Wer schon einmal an der Börse gehandelt oder sich zumindest mit diesem Thema beschäftigt hat, dem dürfte der Begriff Indikatoren nicht mehr fremd als sein. Es handelt sich dabei um speziell aufbereitete Signale, die zum Kauf beziehungsweise Verkauf einer Kapitalanlage raten, beziehungsweise darauf hindeuten. Diese Signale werden bei der Indikatoren-Strategie genutzt. Um solche Signale zu generieren, werden sehr komplizierte Analyse- und Berechnungsmethoden angewendet, die wir Ihnen als Privatanleger an dieser Stelle gerne ersparen möchten.

Wie kann ein solcher Indikator im Rahmen der Strategie aussehen?

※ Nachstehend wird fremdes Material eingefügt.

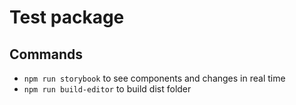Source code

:# Test package

## Commands

- `npm run storybook` to see components and changes in real time
- `npm run build-editor` to build dist folder
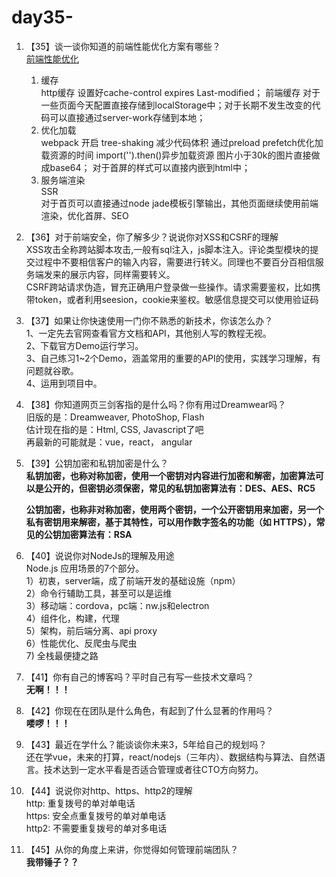 # day35-

1. 【35】谈一谈你知道的前端性能优化方案有哪些？  
    [前端性能优化](https://github.com/haizlin/fe-interview/issues/131)
    1. 缓存  
    http缓存 设置好cache-control expires Last-modified；
    前端缓存 对于一些页面今天配置直接存储到localStorage中；对于长期不发生改变的代码可以直接通过server-work存储到本地；
    2. 优化加载  
    webpack 开启 tree-shaking 减少代码体积
    通过preload prefetch优化加载资源的时间
    import('').then()异步加载资源
    图片小于30k的图片直接做成base64；
    对于首屏的样式可以直接内嵌到html中；
    3. 服务端渲染  
    SSR  
    对于首页可以直接通过node jade模板引擎输出，其他页面继续使用前端渲染，优化首屏、SEO

2. 【36】对于前端安全，你了解多少？说说你对XSS和CSRF的理解  
    XSS攻击全称跨站脚本攻击,一般有sql注入，js脚本注入。评论类型模块的提交过程中不要相信客户的输入内容，需要进行转义。同理也不要百分百相信服务端发来的展示内容，同样需要转义。  
    CSRF跨站请求伪造，冒充正确用户登录做一些操作。请求需要鉴权，比如携带token，或者利用seesion，cookie来鉴权。敏感信息提交可以使用验证码

3. 【37】如果让你快速使用一门你不熟悉的新技术，你该怎么办？  
    1、一定先去官网查看官方文档和API，其他别人写的教程无视。  
    2、下载官方Demo运行学习。  
    3、自己练习1~2个Demo，涵盖常用的重要的API的使用，实践学习理解，有问题就谷歌。  
    4、运用到项目中。

4. 【38】你知道网页三剑客指的是什么吗？你有用过Dreamwear吗？  
    旧版的是：Dreamweaver, PhotoShop, Flash  
    估计现在指的是：Html, CSS, Javascript了吧  
    再最新的可能就是：vue，react， angular

5. 【39】公钥加密和私钥加密是什么？  
    **私钥加密，也称对称加密，使用一个密钥对内容进行加密和解密，加密算法可以是公开的，但密钥必须保密，常见的私钥加密算法有：DES、AES、RC5**

    **公钥加密，也称非对称加密，使用两个密钥，一个公开密钥用来加密，另一个私有密钥用来解密，基于其特性，可以用作数字签名的功能（如 HTTPS），常见的公钥加密算法有：RSA**

6. 【40】说说你对NodeJs的理解及用途  
    Node.js 应用场景的7个部分。  
        1）初衷，server端，成了前端开发的基础设施（npm）  
        2）命令行辅助工具，甚至可以是运维  
        3）移动端：cordova，pc端：nw.js和electron  
        4）组件化，构建，代理  
        5）架构，前后端分离、api proxy  
        6）性能优化、反爬虫与爬虫  
        7) 全栈最便捷之路

7. 【41】你有自己的博客吗？平时自己有写一些技术文章吗？  
    **无啊！！！**

8. 【42】你现在在团队是什么角色，有起到了什么显著的作用吗？  
    **喽啰！！！**

9. 【43】最近在学什么？能谈谈你未来3，5年给自己的规划吗？  
    还在学vue，未来的打算，react/nodejs（三年内）、数据结构与算法、自然语言。技术达到一定水平看是否适合管理或者往CTO方向努力。

10. 【44】说说你对http、https、http2的理解  
    http: 重复拨号的单对单电话  
    https: 安全点重复拨号的单对单电话  
    http2: 不需要重复拨号的单对多电话  

11. 【45】从你的角度上来讲，你觉得如何管理前端团队？  
    **我带锤子？？**
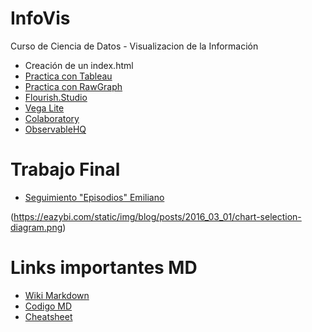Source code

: # InfoVis
Curso de Ciencia de Datos - Visualizacion de la Información
- Creación de un index.html
- [Practica con Tableau](https://afantin.github.io/infovis/Week44-Tableau.html)
- [Practica con RawGraph](https://app.rawgraphs.io/)
- [Flourish.Studio](https://app.flourish.studio/visualisation/4426429/edit)
- [Vega Lite](https://vega.github.io/vega-lite/)
- [Colaboratory](https://colab.research.google.com/notebooks/intro.ipynb#recent=true)
- [ObservableHQ](https://observablehq.com/@apfantin)

# Trabajo Final
- [Seguimiento "Episodios" Emiliano](https://afantin.github.io/infovis/Emiliano.html)

(https://eazybi.com/static/img/blog/posts/2016_03_01/chart-selection-diagram.png)

# Links importantes MD
- [Wiki Markdown](https://en.wikipedia.org/wiki/Markdown)
- [Codigo MD](https://guides.github.com/features/mastering-markdown/)
- [Cheatsheet](https://guides.github.com/pdfs/markdown-cheatsheet-online.pdf)
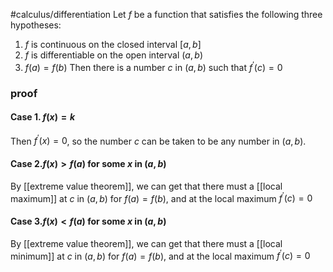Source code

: #calculus/differentiation 
Let $f$ be a function that satisfies the following three hypotheses:

1. $f$ is continuous on the closed interval $[a,b]$
2. $f$ is differentiable on the open interval $(a,b)$
3. $f(a) = f(b)$
   Then there is a number $c$ in $(a,b)$ such that $f^{'}(c) = 0$

### proof

#### Case 1. $f(x) = k$

Then $f^{'}(x) = 0$, so the number $c$ can be taken to be any number in $(a,b)$.

#### Case 2.$f(x) > f(a)$ for some $x$ in $(a,b)$

By [[extreme value theorem]], we can get that there must a [[local maximum]] at $c$ in $(a,b)$ for $f(a) = f(b)$, and at the local maximum $f^{'}(c) = 0$

#### Case 3.$f(x) < f(a)$ for some $x$ in $(a,b)$

By [[extreme value theorem]], we can get that there must a [[local minimum]] at $c$ in $(a,b)$ for $f(a) = f(b)$, and at the local maximum $f^{'}(c) = 0$
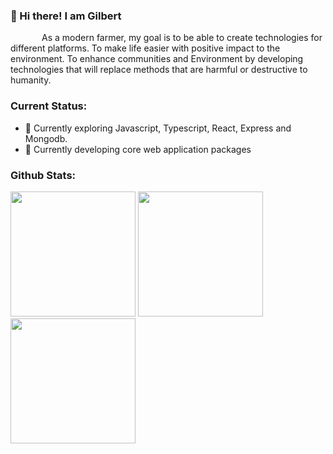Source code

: <div style="display:flex; flex-direction: row;">
    <div>
        <h3>👋 Hi there! I am Gilbert</h3>
        <p style="text-indent: 50px;">
            As a modern farmer, my goal is to be able to create technologies for different platforms.
            To make life easier with positive impact to the environment. To enhance communities and Environment
            by developing technologies that will replace methods that are harmful or destructive to humanity.
        </p>
        <div>
            <h3>Current Status:</h3>
            <ul>
                <li>🔭 Currently exploring Javascript, Typescript, React, Express and Mongodb. 
                </li>
                <li>🌱 Currently developing core web application packages</li>
            </ul>
        </div>
        <div>
            <h3>Github Stats:</h3>
            <!--img width="663"  src="https://activity-graph.herokuapp.com/graph?username=gilbertgit95" />
            <br /-->
            <img height="200" src="https://github-readme-stats.vercel.app/api/top-langs?username=gilbertgit95&layout=compact&theme=transparent" />
            <img height="200" src="https://github-readme-stats.vercel.app/api?username=gilbertgit95&theme=transparent&show_icons=true" />
            <br />
            <img height="200"  src="https://github-readme-streak-stats.herokuapp.com/?user=gilbertgit95&theme=transparent" />
        </div>
    </div>
</div>
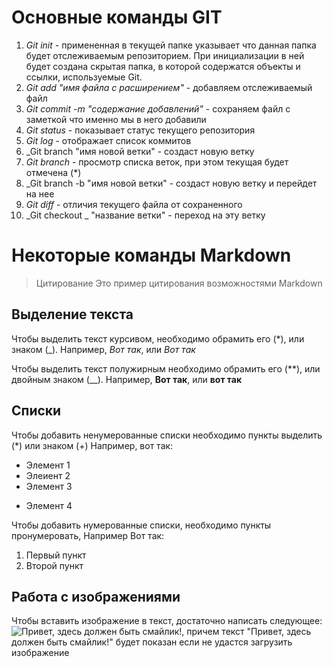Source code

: # Основные команды GIT

1. _Git init_ - примененная в текущей папке указывает что данная папка будет отслеживаемым репозиторием. При инициализации в ней будет создана скрытая папка, в которой содержатся объекты и ссылки, используемые Git.
2. _Git add "имя файла с расширением"_ - добавляем отслеживаемый файл
3. _Git commit -m "содержание добавлений"_ - сохраняем файл с заметкой что именно мы в него добавили
4. _Git status_ - показывает статус текущего репозитория
5. _Git log_ - отображает список коммитов
6. _Git branch "имя новой ветки" - создаст новую ветку
7. _Git branch_ - просмотр списка веток, при этом текущая будет отмечена (*)
8. _Git branch -b "имя новой ветки" - создаст новую ветку и перейдет на нее
9. _Git diff_ - отличия текущего файла от сохраненного
10. _Git checkout _ "название ветки" - переход на эту ветку

# Некоторые команды Markdown

> Цитирование
> Это пример цитирования возможностями Markdown

## Выделение текста

Чтобы выделить текст курсивом, необходимо обрамить его (*), или знаком (_). Например, *Вот так*, или _Вот так_

Чтобы выделить текст полужирным необходимо обрамить его (**), или двойным знаком (__). Например, **Вот так**, или __вот так__

## Списки

Чтобы добавить ненумерованные списки необходимо пункты выделить (*) или знаком (+) Например, вот так:
* Элемент 1
* Элеиент 2
* Элемент 3
+ Элемент 4

Чтобы добавить нумерованные списки, необходимо пункты пронумеровать, Например Вот так:
1. Первый пункт
2. Второй пункт

## Работа с изображениями

Чтобы вставить изображение в текст, достаточно написать следующее:
![Привет, здесь должен быть смайлик!](Улыбка.png), причем текст "Привет, здесь должен быть смайлик!" будет показан если не удастся загрузить изображение
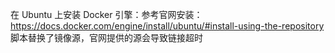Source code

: 在 Ubuntu 上安装 Docker 引擎：参考官网安装：https://docs.docker.com/engine/install/ubuntu/#install-using-the-repository
脚本替换了镜像源，官网提供的源会导致链接超时
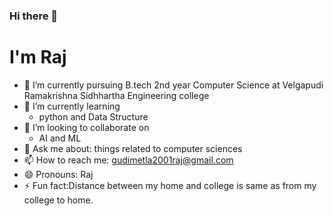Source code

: ### Hi there 👋
# I'm Raj

- 🔭 I’m currently pursuing B.tech 2nd year Computer Science at Velgapudi Ramakrishna Sidhhartha Engineering college
- 🌱 I’m currently learning 
   - python and Data Structure 
- 👯 I’m looking to collaborate on  
  -   AI and ML
- 💬 Ask me about: things related to computer sciences 
- 📫 How to reach me: gudimetla2001raj@gmail.com 
- 😄 Pronouns: Raj
- ⚡ Fun fact:Distance between my home and college is same as from my college to home. 

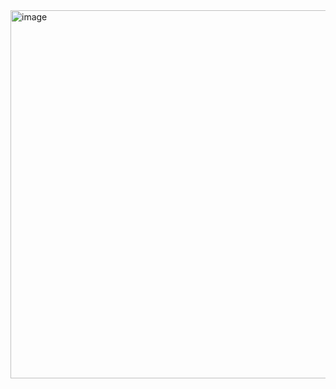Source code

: <img width="1886" height="589" alt="image" src="https://github.com/user-attachments/assets/8ffcf935-afe0-4199-b29f-4ac1a66657ae" />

Ein ganz einfaches Beispiel: Für den Kursverlauf von Aktien werden in regelmäßigen Abständen Durchschnittswerte berechnet die für die Indikatoren-Strategie genutzt werden. Einer davon ist der so genannte gleitende Durchschnitt. An ihm sieht man, wie sich die Aktie innerhalb eines bestimmten Beobachtungszeitraums insgesamt entwickelt hat. Ein solcher gleitender Durchschnitt kann daher gleichzeitig auch als Indikator dienen und eine Aussage darüber treffen, ob es zum jetzigen Zeitpunkt sinnvoll ist, das entsprechende Wertpapier zu kaufen beziehungsweise zu verkaufen.

 

Eine Gefahr besteht hinsichtlich der Indikatoren allerdings darin, dass deren Richtigkeit keineswegs garantiert ist. So zum Beispiel beim Thema Wirtschaftsnachrichten. Oftmals erweisen sich Meldungen, aufgrund derer Anleger ihre Handelsentscheidungen treffen, im Nachhinein als falsch beziehungsweise viel weniger dramatisch, als es zunächst den Anschein hatte. Es gilt daher der grundlegende Tipp: Wer die Indikatoren-Strategie verfolgt, sollte in seine Handelsentscheidungen unbedingt so viele verschiedene Indikatoren wie möglich mit einbeziehen. Das Risiko, einem falschen Indikatoren aufzusitzen, verringert sich mit der Anzahl der unterschiedlichen Indikatoren, die man berücksichtigt.

 

Zu beachten ist in diesem Zusammenhang, dass wir Indikatoren und Signale als gleichwertig ansehen. Taucht man jedoch etwas tiefer in die Materie ein, so wird deutlich, dass es sich dabei durchaus um ganz unterschiedliche Ausprägungen handeln kann. So resultieren Signale meist aus Nachrichten aus der Wirtschaft, der Politik oder auch der Gesellschaft, während Indikatoren in der Regel durch mathematische Berechnungsmethoden erstellt werden. Dennoch gelten die hier dargestellten Tipps sowohl für Signale als auch für Indikatoren.